Grizzly Discoveries Inc.
TSX VENTURE : GZD
FRANKFURT : G6H

Grizzly Discoveries Inc.

December 20, 2010 10:31 ET

Grizzly Discoveries Announces Changes to Private Placement

EDMONTON, ALBERTA--(Marketwire - Dec. 20, 2010) - Grizzly Discoveries Inc. (the "Corporation") (TSX VENTURE:GZD) (FRANKFURT:G6H) announces some modifications to the terms of a previously announced non-brokered private placement of flow through units ("FT Units") at a price of $0.35 per FT Unit and non-flow through units ("Units") at a price of $0.30 per Unit for aggregate gross proceeds of up to $1,000,000 (the "Offering").

Each FT Unit will consist of one common share of the Corporation ("Common Share") to be issued as a "flow-through share" pursuant to the Income Tax Act (Canada) and one non-transferable Common Share purchase warrant ("FT Unit Warrant") entitling the holder to acquire one additional non-flow through Common Share at a price of $0.60. Each Non-FT Unit will consist of one Common Share and one non-transferable Common Share purchase warrant ("Non-FT Unit Warrant") entitling the holder to acquire one additional Common Share at a price of $0.50. The FT Unit Warrants and the Non-FT Unit Warrants expire on the earlier of: (a) 30 days following the issuance of a news release by the Corporation that the trading price of the Common Shares on the TSX Venture Exchange is at or greater than $0.80 per Common Share for 10 consecutive trading days; and (b) 24 months from the date of issuance.

The Corporation has agreed to pay a 5% finder ' s fee to a certain subscriber in connection with $700,000 of the Offering plus a due diligence fee equal to 3% of the value of the FT Units sold by them. The Corporation has also granted to the subscriber an option to acquire Units ("Agent Option") equal to 10% of the number of FT Units sold by them in connection with the Offering. The option will have a 2 year term with an exercise price of $0.35 per Unit. Each Unit will consist of a Common Share and a Non-FT Unit Warrant exercisable on the same terms as the Units. The Corporation may also pay finder's fees of 8% in cash and 10% Agent Options to other registered dealers in connection with the remaining $300,000 of the Offering.

The proceeds of the Offering will be used to conduct exploration on the Corporation's Greenwood Gold Project and for general working capital.

The FT Units and Units will be subject to resale restrictions and may not be resold until four months and a day after the closing date of the Offering.
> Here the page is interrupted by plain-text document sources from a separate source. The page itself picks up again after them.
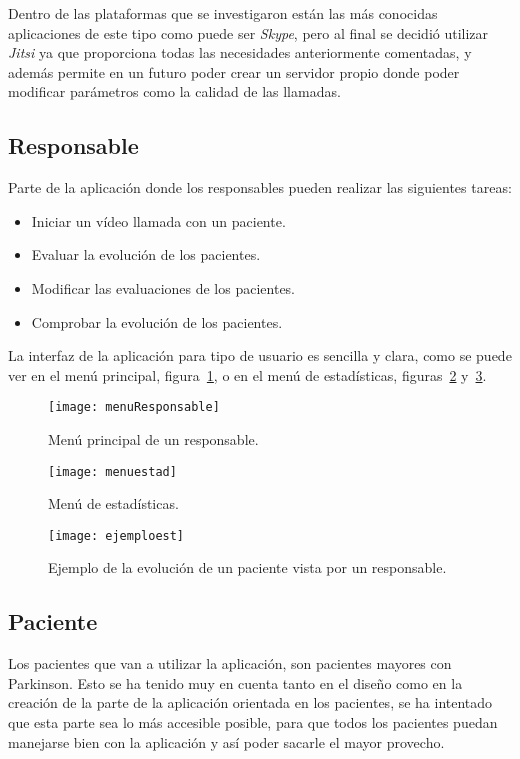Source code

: Dentro de las plataformas que se investigaron están las más conocidas aplicaciones de este tipo como puede ser \textit{Skype}, pero al final se decidió utilizar \textit{Jitsi} ya que proporciona todas las necesidades anteriormente comentadas, y además permite en un futuro poder crear un servidor propio donde poder modificar parámetros como la calidad de las llamadas.

\subsection{Responsable}
Parte de la aplicación donde los responsables pueden realizar las siguientes tareas:
\begin{itemize}
	\item Iniciar un vídeo llamada con un paciente.
	\item Evaluar la evolución de los pacientes.
	\item Modificar las evaluaciones de los pacientes.
	\item Comprobar la evolución de los pacientes.
\end{itemize}

La interfaz de la aplicación para tipo de usuario es sencilla y clara, como se puede ver en el menú principal, figura~\ref{fig:menuPaciente}, o en el menú de estadísticas, figuras~\ref{fig:menuest} y~\ref{fig:ejemploest}.

\begin{figure}[h]
	\centering
	\texttt{[image: menuResponsable]}
	\caption{Menú principal de un responsable.}
	\label{fig:menuPaciente}
\end{figure}

\begin{figure}[h]
	\centering
	\texttt{[image: menuestad]}
	\caption{Menú de estadísticas.}
	\label{fig:menuest}
\end{figure}

\begin{figure}[h]
	\centering
	\texttt{[image: ejemploest]}
	\caption{Ejemplo de la evolución de un paciente vista por un responsable.}
	\label{fig:ejemploest}
\end{figure}

\subsection{Paciente}
Los pacientes que van a utilizar la aplicación, son pacientes mayores con Parkinson. Esto se ha tenido muy en cuenta tanto en el diseño como en la creación de la parte de la aplicación orientada en los pacientes, se ha intentado que esta parte sea lo más accesible posible, para que todos los pacientes puedan manejarse bien con la aplicación y así poder sacarle el mayor provecho.

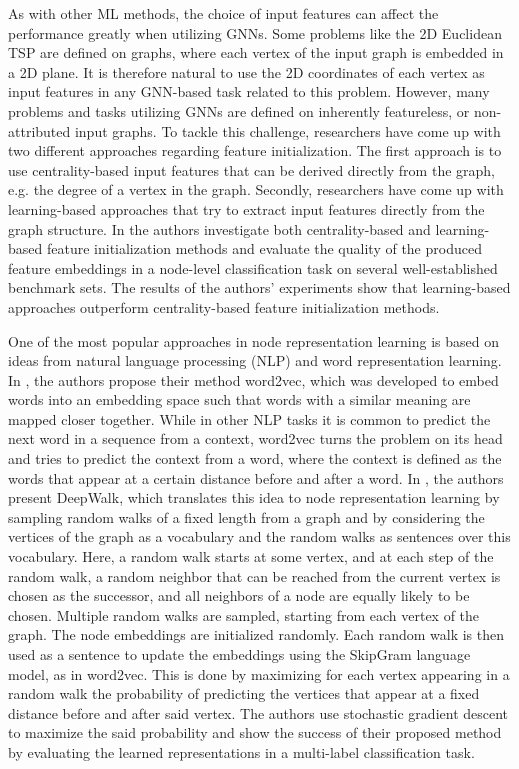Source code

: \documentclass[draft,final]{vutinfth} %
\begin{document}
As with other ML methods, the choice of input features can affect the performance greatly when utilizing GNNs. 
Some problems like the 2D Euclidean TSP are defined on graphs, where each vertex of the input graph is embedded in a 2D plane. It is therefore natural to use the 2D coordinates of each vertex as input features in any GNN-based task related to this problem. 
However, many problems and tasks utilizing GNNs are defined on inherently featureless, or non-attributed input graphs. 
To tackle this challenge, researchers have come up with two different approaches regarding feature initialization. The first approach is to use centrality-based input features that can be derived directly from the graph, e.g. the degree of a vertex in the graph. Secondly, researchers have come up with learning-based approaches that try to extract input features directly from the graph structure. In \cite{Duong2019} the authors investigate both centrality-based and learning-based feature initialization methods and evaluate the quality of the produced feature embeddings in a node-level classification task on several well-established benchmark sets. The results of the authors' experiments show that learning-based approaches outperform centrality-based feature initialization methods. 

One of the most popular approaches in node representation learning is based on ideas from natural language processing (NLP) and word representation learning. In \cite{Mikolov2013}, the authors propose their method word2vec, which was developed to embed words into an embedding space such that words with a similar meaning are mapped closer together. While in other NLP tasks it is common to predict the next word in a sequence from a context, word2vec turns the problem on its head and tries to predict the context from a word, where the context is defined as the words that appear at a certain distance before and after a word. 
In \cite{Perozzi2014}, the authors present DeepWalk, which translates this idea to node representation learning by sampling random walks of a fixed length from a graph and by considering the vertices of the graph as a vocabulary and the random walks as sentences over this vocabulary. Here, a random walk starts at some vertex, and at each step of the random walk, a random neighbor that can be reached from the current vertex is chosen as the successor, and all neighbors of a node are equally likely to be chosen. Multiple random walks are sampled, starting from each vertex of the graph. 
The node embeddings are initialized randomly. Each random walk is then used as a sentence to update the embeddings using the SkipGram language model, as in word2vec. This is done by maximizing for each vertex appearing in a random walk the probability of predicting the vertices that appear at a fixed distance before and after said vertex. The authors use stochastic gradient descent to maximize the said probability and show the success of their proposed method by evaluating the learned representations in a multi-label classification task. 
\end{document}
The Offering is subject to regulatory approvals.

About Grizzly Discoveries Inc.

Grizzly is an aggressive Canadian exploration company focused on exploring for world class gold and base metal deposits in British Columbia, and for diamonds and industrial minerals in Alberta. In British Columbia, Grizzly currently has four precious-base metal properties totaling over 235,000 acres. It currently holds more than 600,000 acres in diamond properties which host diamondiferous kimberlites in the Buffalo Head Hills and Birch Mountains of Alberta. Grizzly has also acquired metallic and industrial mineral permits for potash totaling more than 1.8 million acres along the Saskatchewan-Alberta border.

Grizzly trades on the TSX Venture Exchange under the symbol GZD, with 31,410,302 Common Shares issued and outstanding.

On behalf of the Board

Grizzly Discoveries Inc.

Brian Testo, President

For further information, please visit our website at http://www.grizzlydiscoveries.com or contact Investor Relations.

Forward Looking Statements

This press release includes certain statements that may be deemed to be forward-looking statements. All statements in this press release, other than statements of historical facts that address access to capital, regulatory approvals, exploration drilling, exploitation activities and events or developments that the Corporation expects are forward-looking statements. Although the Corporation believes the expectations expressed in such forward-looking statements are based on reasonable assumptions, such statements are not guarantees of future performance and actual results or developments may differ materially from those in the forward-looking statements. Factors that could cause actual results to differ materially from those in forward-looking statements include market prices, exploitation and exploration successes, continuity of mineralization, uncertainties related to the ability to obtain necessary permits, licenses and title and delays due to third party opposition, changes in government policies regarding mining and natural resource exploration and exploitation, and continued availability of capital and financing, and general economic, market or business conditions. Investors are cautioned that any such statements are not guarantees of future performance and actual results or developments may differ materially form those projected in the forward-looking statements. Readers are cautioned not to place undue reliance on this forward-looking information, which is given as of the date it is expressed in this press release, and the Corporation undertakes no obligation to update publicly or revise any forward-looking information, whether as a result of new information, future events or otherwise, except as required by applicable securities laws. For more information on the Corporation, investors should review the Corporation's continuous disclosure filings that are available at www.sedar.com.

Neither the TSX Venture Exchange nor its Regulation Services Provider (as that term is defined in the policies of the TSX Venture Exchange) accepts responsibility for the adequacy or accuracy of this release.